No one beyond the small world of international tax policy paid much attention, and even then, as The Economist put it in a cover story gushing about the supposed benefits of tax havens, sniffily dismissing the Tax Justice Network’s concerns, “not everybody believes it.”.
Then the global financial system imploded, culminating in the collapse of Lehman Brothers in September 2008. Beyond the immediate, frenzied global policy response, once the dust had settled, people began to ask difficult questions about the systemic roots of the crisis.
The dominance of neoliberal perspectives made it hard for a coherent progressive narrative to emerge. But there was one set of arguments, ready for the taking. Almost overnight, the Tax Justice Network found an attentive audience for its arguments, many of which were brought into sharp focus by the financial crash. We were rapidly able to start ‘flipping’ a number of previously dominant neoliberal economic narratives. For example, we argued that rich countries were defining corruption and money-laundering too narrowly, focusing on crooked governments in poor countries, and were ignoring the role of the offshore financial system – hosted and protected by countries like Britain and its ‘spider’s web’ of offshore satellites like Cayman or Jersey – in encouraging and facilitating capital flight and tax evasion (see Mirror, mirror on the wall, who’s the most corrupt of all?, 2007.) We challenged the idea that tax cuts, and countries competing in a ‘race to the bottom’ on tax and regulation to attract investment, supported economic growth and living standards (see Mythbusters – A competitive tax system is a better tax system, 2013). We countered the narrative that minimising tax payments was just smart business, arguing that tax dodging by multinational companies is anti-social.

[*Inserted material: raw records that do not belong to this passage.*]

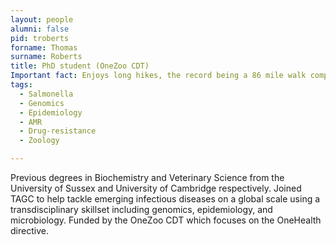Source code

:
 ```yaml
---
layout: people
alumni: false
pid: troberts
forname: Thomas
surname: Roberts
title: PhD student (OneZoo CDT)
Important fact: Enjoys long hikes, the record being a 86 mile walk completed in 38 hours (only stopped at the pub a couple of times)
tags:
  - Salmonella
  - Genomics
  - Epidemiology
  - AMR
  - Drug-resistance
  - Zoology

---
```


Previous degrees in Biochemistry and Veterinary Science from the University of Sussex and University of Cambridge respectively. Joined TAGC to help tackle emerging infectious diseases on a global scale using a transdisciplinary skillset including genomics, epidemiology, and microbiology. Funded by the OneZoo CDT which focuses on the OneHealth directive.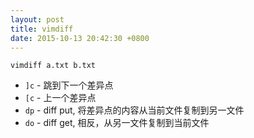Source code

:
 ```yaml
---
layout: post
title: vimdiff
date: 2015-10-13 20:42:30 +0800
---
```


`vimdiff a.txt b.txt`

* `]c` - 跳到下一个差异点
* `[c` - 上一个差异点
* `dp` - diff put, 将差异点的内容从当前文件复制到另一文件
* `do` - diff get, 相反，从另一文件复制到当前文件
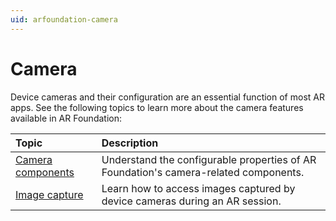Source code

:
 ```yaml
---
uid: arfoundation-camera
---
```

# Camera

Device cameras and their configuration are an essential function of most AR apps. See the following topics to learn more about the camera features available in AR Foundation:

| Topic | Description |
| :---- | :---------- |
| [Camera components](xref:arfoundation-camera-components) | Understand the configurable properties of AR Foundation's camera-related components. |
| [Image capture](xref:arfoundation-image-capture) | Learn how to access images captured by device cameras during an AR session. |
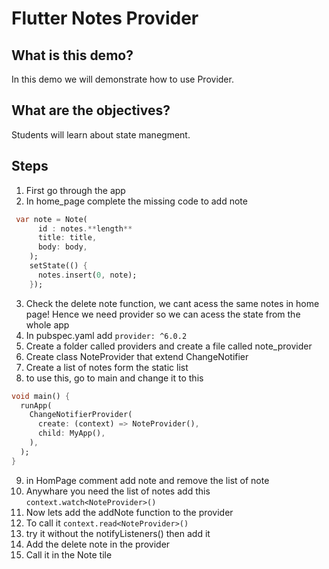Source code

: # Flutter Notes Provider

## What is this demo?
 In this demo we will demonstrate how to use Provider.
## What are the objectives?
 Students will learn about state manegment.

## Steps
1. First go through the app
2. In home_page complete the missing code to add note 
``` dart 
 var note = Note(
      id : notes.**length**
      title: title,
      body: body,
    );
    setState(() {
      notes.insert(0, note);
    });
```
3. Check the delete note function, we cant acess the same notes in home page! Hence we need provider so we can acess the state from the whole app
4. In pubspec.yaml add `provider: ^6.0.2`
5. Create a folder called providers and create a file called note_provider
6. Create class NoteProvider that extend ChangeNotifier
7. Create a list of notes form the static list 
8. to use this, go to main and change it to this
```dart
void main() {
  runApp(
    ChangeNotifierProvider(
      create: (context) => NoteProvider(),
      child: MyApp(),
    ),
  );
}
```
9. in HomPage comment add note and remove the list of note 
10. Anywhare you need the list of notes add this `context.watch<NoteProvider>()`
11. Now lets add the addNote function to the provider 
12. To call it `context.read<NoteProvider>()`
13. try it without the notifyListeners() then add it 
14. Add the delete note in the provider
15. Call it in the Note tile 
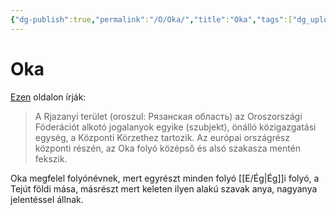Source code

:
 ```yaml
---
{"dg-publish":true,"permalink":"/O/Oka/","title":"Oka","tags":["dg_uploaded"],"created":"2023-11-23T12:16","updated":"2023-11-23T12:16"}
---
```



# Oka

[Ezen](https://hu.wikipedia.org/wiki/Rjazanyi_ter%C3%BClet) oldalon írják:  
> A Rjazanyi terület (oroszul: Рязанская область) az Oroszországi Föderációt alkotó jogalanyok egyike (szubjekt), önálló közigazgatási egység, a Központi Körzethez tartozik. Az európai országrész központi részén, az Oka folyó középső és alsó szakasza mentén fekszik.  

Oka megfelel folyónévnek, mert egyrészt minden folyó [[E/Ég\|Ég]]i folyó, a Tejút földi mása, másrészt mert keleten ilyen alakú szavak anya, nagyanya jelentéssel állnak.  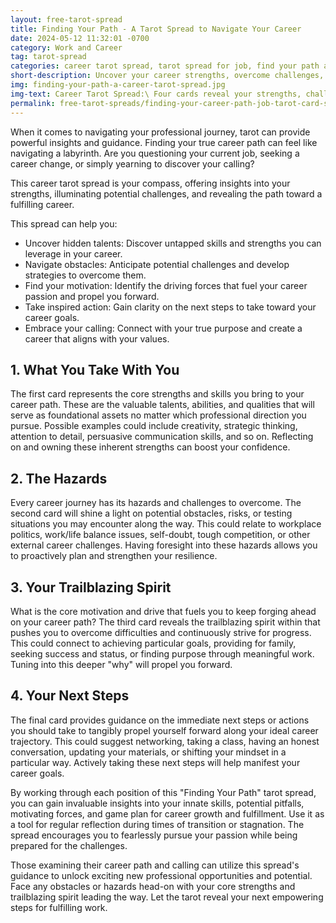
```yaml
---
layout: free-tarot-spread
title: Finding Your Path - A Tarot Spread to Navigate Your Career
date: 2024-05-12 11:32:01 -0700
category: Work and Career
tag: tarot-spread
categories: career tarot spread, tarot spread for job, find your path and calling, career goals tarot, facing challenges career tarot
short-description: Uncover your career strengths, overcome challenges, and find your calling with this insightful career tarot spread.
img: finding-your-path-a-career-tarot-spread.jpg
img-text: Career Tarot Spread:\ Four cards reveal your strengths, challenges, motivations, and next steps on your career path.
permalink: free-tarot-spreads/finding-your-career-path-job-tarot-card-spread
---
```


When it comes to navigating your professional journey, tarot can provide powerful insights and guidance. Finding your true career path can feel like navigating a labyrinth. Are you questioning your current job, seeking a career change, or simply yearning to discover your calling? 

This career tarot spread is your compass, offering insights into your strengths, illuminating potential challenges, and revealing the path toward a fulfilling career.

This spread can help you:
* Uncover hidden talents: Discover untapped skills and strengths you can leverage in your career.
* Navigate obstacles: Anticipate potential challenges and develop strategies to overcome them.
* Find your motivation: Identify the driving forces that fuel your career passion and propel you forward.
* Take inspired action: Gain clarity on the next steps to take toward your career goals.
* Embrace your calling: Connect with your true purpose and create a career that aligns with your values.

## 1. What You Take With You
The first card represents the core strengths and skills you bring to your career path. These are the valuable talents, abilities, and qualities that will serve as foundational assets no matter which professional direction you pursue. Possible examples could include creativity, strategic thinking, attention to detail, persuasive communication skills, and so on. Reflecting on and owning these inherent strengths can boost your confidence.
## 2. The Hazards
Every career journey has its hazards and challenges to overcome. The second card will shine a light on potential obstacles, risks, or testing situations you may encounter along the way. This could relate to workplace politics, work/life balance issues, self-doubt, tough competition, or other external career challenges. Having foresight into these hazards allows you to proactively plan and strengthen your resilience.
## 3. Your Trailblazing Spirit
What is the core motivation and drive that fuels you to keep forging ahead on your career path? The third card reveals the trailblazing spirit within that pushes you to overcome difficulties and continuously strive for progress. This could connect to achieving particular goals, providing for family, seeking success and status, or finding purpose through meaningful work. Tuning into this deeper "why" will propel you forward.
## 4. Your Next Steps
The final card provides guidance on the immediate next steps or actions you should take to tangibly propel yourself forward along your ideal career trajectory. This could suggest networking, taking a class, having an honest conversation, updating your materials, or shifting your mindset in a particular way. Actively taking these next steps will help manifest your career goals.

By working through each position of this "Finding Your Path" tarot spread, you can gain invaluable insights into your innate skills, potential pitfalls, motivating forces, and game plan for career growth and fulfillment. Use it as a tool for regular reflection during times of transition or stagnation. The spread encourages you to fearlessly pursue your passion while being prepared for the challenges.

Those examining their career path and calling can utilize this spread's guidance to unlock exciting new professional opportunities and potential. Face any obstacles or hazards head-on with your core strengths and trailblazing spirit leading the way. Let the tarot reveal your next empowering steps for fulfilling work.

In the early 2000s, tax behaviour did not even warrant a mention within multinationals’ statements of corporate social responsibility. At the Tax Justice Network’s urging, the Guardian newspaper first made tax avoidance front-page news in November 2007, a few weeks after the collapse of Northern Rock heralded the onset of the crisis. As the financial crash gathered pace, and in its aftermath, tax justice issues – those concerned with justice in taxation, as well as the many other issues (such as crime and secrecy) thrown up by tax havens – rose steadily up the news agenda. Part of this, of course, was because governments around the world chose to impose austerity policies that dramatically reduced public tolerance of such behaviour, and because of fast-rising concerns about inequality. Both trends generated public fury against tax dodging by billionaires and by large multinationals. These policies were legitimised by the false, but widely accepted, narrative that the financial crash had been caused by governments ‘spending beyond their means’, rather than by problems of rising household debt and falling real incomes combined with weak regulation and lack of transparency within the global financial system.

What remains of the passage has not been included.